- **What the task requires**
Below are the entries; return every line among them that holds the word "Lazy".

- **Records excerpted from a collection**
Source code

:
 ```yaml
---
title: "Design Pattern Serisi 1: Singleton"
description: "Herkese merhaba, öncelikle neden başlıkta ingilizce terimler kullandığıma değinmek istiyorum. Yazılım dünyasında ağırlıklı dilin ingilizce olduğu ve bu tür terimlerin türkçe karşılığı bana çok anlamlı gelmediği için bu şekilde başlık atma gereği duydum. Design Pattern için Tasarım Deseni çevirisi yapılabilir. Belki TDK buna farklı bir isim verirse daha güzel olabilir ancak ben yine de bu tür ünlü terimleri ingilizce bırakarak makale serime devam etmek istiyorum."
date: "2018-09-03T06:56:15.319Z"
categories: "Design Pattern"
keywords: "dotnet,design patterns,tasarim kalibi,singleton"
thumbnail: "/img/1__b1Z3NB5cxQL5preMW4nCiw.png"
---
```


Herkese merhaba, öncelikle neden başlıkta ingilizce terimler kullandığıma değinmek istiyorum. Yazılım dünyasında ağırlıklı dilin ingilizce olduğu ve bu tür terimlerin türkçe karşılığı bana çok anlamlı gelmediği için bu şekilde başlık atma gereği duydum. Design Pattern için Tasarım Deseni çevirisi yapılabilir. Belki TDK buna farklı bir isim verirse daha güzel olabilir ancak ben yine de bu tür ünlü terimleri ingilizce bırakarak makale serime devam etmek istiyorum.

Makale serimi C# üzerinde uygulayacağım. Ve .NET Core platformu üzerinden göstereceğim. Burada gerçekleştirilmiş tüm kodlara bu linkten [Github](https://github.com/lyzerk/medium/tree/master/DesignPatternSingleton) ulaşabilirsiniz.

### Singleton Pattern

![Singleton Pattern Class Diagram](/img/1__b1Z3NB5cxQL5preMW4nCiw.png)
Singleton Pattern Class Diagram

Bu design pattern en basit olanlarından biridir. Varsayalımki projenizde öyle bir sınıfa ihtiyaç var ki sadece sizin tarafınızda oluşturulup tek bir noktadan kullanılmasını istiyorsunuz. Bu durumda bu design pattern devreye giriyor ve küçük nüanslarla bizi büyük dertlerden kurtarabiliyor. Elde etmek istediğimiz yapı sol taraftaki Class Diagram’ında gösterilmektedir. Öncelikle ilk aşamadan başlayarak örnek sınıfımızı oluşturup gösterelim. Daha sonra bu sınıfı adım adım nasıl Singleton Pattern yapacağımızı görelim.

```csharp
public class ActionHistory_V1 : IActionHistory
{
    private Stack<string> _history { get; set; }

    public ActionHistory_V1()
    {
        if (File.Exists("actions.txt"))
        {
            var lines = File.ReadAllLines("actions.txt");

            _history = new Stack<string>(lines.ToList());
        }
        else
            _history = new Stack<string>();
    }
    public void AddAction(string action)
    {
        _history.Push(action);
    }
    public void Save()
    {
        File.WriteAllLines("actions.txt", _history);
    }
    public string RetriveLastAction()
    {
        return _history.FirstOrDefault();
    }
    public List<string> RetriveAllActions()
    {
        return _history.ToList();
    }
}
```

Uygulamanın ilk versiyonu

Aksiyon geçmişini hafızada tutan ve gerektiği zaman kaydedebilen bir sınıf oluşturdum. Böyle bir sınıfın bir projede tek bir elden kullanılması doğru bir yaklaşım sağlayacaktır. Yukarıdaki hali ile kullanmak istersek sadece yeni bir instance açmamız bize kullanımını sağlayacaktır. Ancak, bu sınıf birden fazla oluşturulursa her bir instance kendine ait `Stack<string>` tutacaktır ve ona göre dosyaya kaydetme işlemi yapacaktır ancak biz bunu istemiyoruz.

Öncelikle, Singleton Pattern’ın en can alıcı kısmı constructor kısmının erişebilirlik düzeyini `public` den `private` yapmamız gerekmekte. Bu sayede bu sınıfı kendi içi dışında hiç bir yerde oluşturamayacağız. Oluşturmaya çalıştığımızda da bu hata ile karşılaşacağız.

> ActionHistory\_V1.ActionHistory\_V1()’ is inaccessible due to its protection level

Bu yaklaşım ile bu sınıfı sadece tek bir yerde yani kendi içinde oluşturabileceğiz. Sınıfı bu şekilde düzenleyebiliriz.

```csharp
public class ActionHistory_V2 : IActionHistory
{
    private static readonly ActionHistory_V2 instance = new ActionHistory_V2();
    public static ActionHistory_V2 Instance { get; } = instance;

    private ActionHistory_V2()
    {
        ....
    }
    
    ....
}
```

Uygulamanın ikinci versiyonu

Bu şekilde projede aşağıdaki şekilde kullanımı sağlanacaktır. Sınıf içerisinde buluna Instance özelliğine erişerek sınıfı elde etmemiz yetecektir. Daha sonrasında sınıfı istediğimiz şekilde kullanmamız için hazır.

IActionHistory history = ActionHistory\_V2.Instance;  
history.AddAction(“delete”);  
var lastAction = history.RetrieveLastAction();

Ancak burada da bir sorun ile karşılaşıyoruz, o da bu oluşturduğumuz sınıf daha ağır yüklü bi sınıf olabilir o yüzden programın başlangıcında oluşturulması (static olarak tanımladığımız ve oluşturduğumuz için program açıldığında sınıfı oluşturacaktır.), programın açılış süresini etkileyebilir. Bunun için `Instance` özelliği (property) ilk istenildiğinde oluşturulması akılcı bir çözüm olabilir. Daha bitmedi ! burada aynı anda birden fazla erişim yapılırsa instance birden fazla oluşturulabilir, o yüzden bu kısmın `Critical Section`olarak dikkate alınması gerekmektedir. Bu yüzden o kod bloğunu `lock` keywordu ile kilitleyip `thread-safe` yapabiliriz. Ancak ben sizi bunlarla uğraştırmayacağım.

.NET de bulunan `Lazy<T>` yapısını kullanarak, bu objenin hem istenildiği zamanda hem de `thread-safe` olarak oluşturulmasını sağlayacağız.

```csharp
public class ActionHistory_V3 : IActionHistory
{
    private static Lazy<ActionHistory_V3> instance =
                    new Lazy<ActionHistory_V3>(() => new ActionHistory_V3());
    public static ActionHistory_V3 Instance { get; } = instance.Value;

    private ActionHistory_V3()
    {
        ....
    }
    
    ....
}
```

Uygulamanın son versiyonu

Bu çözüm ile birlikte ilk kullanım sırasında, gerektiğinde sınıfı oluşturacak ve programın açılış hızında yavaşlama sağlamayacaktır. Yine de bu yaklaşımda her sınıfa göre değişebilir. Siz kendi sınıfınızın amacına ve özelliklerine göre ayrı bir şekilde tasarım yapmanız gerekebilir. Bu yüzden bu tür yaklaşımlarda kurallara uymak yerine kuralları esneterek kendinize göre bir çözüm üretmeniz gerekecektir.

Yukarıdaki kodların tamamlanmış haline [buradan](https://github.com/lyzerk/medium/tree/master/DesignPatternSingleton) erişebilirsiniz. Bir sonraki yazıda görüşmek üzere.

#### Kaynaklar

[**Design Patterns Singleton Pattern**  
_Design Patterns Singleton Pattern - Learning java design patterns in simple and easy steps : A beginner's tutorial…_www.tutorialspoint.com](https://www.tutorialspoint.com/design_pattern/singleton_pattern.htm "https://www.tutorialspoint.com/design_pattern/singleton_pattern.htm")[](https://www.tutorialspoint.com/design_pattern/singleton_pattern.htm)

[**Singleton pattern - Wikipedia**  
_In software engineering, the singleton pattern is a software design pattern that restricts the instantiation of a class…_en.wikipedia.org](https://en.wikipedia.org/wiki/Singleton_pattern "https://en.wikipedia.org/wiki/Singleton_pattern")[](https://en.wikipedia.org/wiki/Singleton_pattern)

---

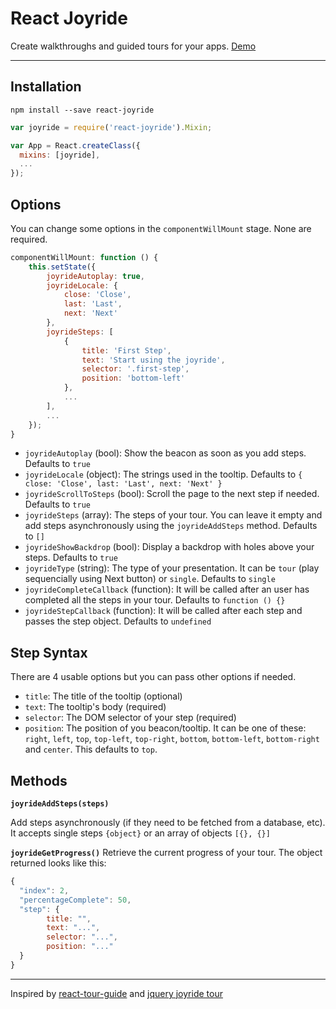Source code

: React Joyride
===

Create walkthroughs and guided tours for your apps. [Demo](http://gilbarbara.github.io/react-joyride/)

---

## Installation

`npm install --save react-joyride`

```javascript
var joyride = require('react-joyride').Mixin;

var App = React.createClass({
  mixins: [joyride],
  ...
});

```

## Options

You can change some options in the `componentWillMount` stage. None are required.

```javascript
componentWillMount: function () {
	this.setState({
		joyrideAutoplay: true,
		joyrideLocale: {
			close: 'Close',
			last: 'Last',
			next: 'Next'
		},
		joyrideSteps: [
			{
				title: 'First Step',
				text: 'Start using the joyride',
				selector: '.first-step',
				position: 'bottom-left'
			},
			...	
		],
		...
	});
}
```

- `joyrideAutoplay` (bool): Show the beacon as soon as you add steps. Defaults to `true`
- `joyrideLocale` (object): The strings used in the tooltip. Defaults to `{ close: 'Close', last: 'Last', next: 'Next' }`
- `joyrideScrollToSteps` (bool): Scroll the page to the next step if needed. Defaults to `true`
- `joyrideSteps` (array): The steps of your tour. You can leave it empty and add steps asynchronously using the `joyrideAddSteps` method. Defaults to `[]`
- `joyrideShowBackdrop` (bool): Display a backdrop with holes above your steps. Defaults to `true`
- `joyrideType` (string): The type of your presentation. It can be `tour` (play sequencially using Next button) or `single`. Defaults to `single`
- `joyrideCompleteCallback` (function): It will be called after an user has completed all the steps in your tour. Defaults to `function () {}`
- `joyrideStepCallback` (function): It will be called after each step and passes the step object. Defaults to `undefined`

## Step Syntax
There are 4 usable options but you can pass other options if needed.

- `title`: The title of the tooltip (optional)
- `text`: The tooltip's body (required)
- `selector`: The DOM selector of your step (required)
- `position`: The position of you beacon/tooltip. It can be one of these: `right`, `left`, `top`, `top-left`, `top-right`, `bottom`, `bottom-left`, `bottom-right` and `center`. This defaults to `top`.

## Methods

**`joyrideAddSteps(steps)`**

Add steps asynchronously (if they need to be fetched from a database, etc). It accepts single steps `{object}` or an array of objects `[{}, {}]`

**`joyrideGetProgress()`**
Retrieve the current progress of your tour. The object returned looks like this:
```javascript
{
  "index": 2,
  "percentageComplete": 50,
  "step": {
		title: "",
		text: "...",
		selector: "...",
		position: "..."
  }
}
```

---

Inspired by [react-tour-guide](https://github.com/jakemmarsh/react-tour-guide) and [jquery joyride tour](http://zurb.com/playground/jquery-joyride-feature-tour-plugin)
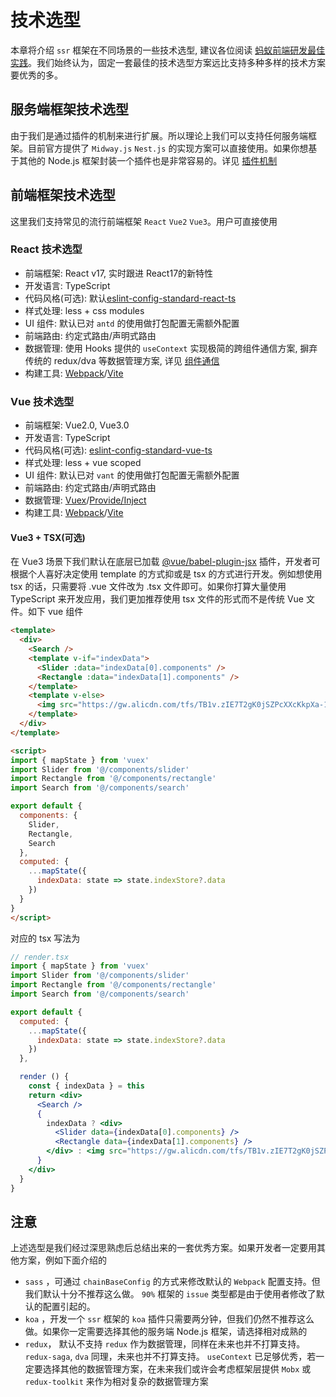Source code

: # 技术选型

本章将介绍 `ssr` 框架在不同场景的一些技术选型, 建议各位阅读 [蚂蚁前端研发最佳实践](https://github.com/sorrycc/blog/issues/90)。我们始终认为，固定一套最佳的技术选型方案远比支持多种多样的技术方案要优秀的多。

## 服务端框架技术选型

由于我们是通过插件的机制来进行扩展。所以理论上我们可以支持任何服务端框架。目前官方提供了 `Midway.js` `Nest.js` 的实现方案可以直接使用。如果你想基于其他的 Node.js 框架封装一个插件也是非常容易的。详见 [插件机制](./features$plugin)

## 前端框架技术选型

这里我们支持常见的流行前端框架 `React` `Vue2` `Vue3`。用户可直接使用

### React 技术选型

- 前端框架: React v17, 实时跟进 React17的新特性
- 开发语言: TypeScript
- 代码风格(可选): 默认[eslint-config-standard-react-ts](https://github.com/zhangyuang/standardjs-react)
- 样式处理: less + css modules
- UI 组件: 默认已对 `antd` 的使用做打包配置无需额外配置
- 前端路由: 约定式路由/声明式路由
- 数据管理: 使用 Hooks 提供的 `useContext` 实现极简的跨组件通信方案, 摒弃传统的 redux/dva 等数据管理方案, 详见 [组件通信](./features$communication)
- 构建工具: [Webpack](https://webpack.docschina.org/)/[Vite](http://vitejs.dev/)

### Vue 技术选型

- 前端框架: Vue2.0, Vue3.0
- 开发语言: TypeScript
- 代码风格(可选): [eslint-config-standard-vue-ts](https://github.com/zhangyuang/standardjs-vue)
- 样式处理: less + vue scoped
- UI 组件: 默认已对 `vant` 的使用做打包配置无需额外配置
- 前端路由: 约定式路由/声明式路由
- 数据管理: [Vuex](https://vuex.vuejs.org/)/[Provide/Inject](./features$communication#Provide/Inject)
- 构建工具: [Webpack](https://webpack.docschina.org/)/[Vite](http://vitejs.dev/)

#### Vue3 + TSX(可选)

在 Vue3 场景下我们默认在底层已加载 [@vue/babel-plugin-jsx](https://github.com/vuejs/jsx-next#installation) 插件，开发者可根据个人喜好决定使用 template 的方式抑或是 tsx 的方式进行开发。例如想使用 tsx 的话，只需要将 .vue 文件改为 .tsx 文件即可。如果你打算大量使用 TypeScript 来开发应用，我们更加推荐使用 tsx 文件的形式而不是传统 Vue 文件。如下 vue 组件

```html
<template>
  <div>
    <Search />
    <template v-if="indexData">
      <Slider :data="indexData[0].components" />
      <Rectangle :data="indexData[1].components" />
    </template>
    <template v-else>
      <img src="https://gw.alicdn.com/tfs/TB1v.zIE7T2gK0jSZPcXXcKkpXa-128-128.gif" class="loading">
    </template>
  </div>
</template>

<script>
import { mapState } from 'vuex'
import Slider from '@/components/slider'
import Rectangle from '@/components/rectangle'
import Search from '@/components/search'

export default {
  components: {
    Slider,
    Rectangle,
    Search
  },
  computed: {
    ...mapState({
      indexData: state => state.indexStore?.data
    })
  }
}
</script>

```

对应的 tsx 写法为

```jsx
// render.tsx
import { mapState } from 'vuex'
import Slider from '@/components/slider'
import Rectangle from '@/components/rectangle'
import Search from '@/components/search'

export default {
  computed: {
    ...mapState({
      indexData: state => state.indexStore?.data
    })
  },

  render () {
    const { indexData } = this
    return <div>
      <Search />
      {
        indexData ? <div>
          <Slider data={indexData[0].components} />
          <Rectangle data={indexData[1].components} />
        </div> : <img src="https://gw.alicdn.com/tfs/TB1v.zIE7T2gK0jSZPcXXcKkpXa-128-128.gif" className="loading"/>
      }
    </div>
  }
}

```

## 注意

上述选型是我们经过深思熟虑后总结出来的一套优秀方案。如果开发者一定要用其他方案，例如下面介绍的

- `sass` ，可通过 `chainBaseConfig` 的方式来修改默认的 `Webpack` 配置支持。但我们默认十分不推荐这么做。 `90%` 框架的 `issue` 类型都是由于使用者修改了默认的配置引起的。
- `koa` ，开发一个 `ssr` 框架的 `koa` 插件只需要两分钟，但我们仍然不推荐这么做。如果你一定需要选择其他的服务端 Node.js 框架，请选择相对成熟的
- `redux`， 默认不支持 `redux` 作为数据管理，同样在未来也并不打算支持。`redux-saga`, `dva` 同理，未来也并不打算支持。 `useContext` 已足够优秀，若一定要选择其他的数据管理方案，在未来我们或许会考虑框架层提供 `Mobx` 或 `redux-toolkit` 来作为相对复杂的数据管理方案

* * *

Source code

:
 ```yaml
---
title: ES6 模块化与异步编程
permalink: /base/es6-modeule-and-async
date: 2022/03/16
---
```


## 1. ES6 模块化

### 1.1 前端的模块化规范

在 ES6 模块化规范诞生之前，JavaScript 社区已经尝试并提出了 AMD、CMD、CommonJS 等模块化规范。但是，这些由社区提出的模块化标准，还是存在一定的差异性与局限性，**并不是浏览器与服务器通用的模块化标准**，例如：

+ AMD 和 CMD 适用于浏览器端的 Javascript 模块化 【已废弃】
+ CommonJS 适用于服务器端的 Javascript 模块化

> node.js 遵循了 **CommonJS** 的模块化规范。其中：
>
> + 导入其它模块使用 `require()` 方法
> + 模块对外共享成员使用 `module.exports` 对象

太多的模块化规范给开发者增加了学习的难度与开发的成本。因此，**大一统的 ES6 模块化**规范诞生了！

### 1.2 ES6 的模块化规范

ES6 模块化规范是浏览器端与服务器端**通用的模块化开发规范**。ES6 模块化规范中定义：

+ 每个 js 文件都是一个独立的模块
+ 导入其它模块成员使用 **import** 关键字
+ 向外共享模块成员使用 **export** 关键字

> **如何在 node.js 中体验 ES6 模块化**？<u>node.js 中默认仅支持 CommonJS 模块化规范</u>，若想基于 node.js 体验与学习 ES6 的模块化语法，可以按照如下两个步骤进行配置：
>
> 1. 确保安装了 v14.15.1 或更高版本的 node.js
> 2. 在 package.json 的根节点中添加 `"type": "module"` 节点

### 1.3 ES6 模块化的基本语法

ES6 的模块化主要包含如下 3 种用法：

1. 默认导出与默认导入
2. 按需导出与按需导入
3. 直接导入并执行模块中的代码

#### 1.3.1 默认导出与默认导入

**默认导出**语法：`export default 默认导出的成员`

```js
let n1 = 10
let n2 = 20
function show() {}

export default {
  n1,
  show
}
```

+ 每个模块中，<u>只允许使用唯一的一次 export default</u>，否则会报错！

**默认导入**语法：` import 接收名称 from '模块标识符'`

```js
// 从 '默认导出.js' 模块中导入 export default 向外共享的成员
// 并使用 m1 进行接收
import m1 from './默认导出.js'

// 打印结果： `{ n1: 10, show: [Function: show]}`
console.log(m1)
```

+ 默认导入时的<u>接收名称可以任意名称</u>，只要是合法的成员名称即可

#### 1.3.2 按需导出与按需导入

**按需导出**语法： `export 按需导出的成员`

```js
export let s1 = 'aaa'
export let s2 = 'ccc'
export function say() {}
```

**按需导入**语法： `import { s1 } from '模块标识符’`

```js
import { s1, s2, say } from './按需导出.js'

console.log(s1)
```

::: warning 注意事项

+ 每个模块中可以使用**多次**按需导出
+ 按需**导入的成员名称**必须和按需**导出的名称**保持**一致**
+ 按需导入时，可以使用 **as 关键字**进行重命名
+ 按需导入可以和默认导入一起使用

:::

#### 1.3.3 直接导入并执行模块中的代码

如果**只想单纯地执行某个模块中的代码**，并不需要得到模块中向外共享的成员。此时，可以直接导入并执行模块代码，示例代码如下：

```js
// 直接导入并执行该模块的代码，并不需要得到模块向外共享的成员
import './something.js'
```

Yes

- **The answer**
.NET de bulunan `Lazy<T>` yapısını kullanarak, bu objenin hem istenildiği zamanda hem de `thread-safe` olarak oluşturulmasını sağlayacağız.
    private static Lazy<ActionHistory_V3> instance =
                    new Lazy<ActionHistory_V3>(() => new ActionHistory_V3());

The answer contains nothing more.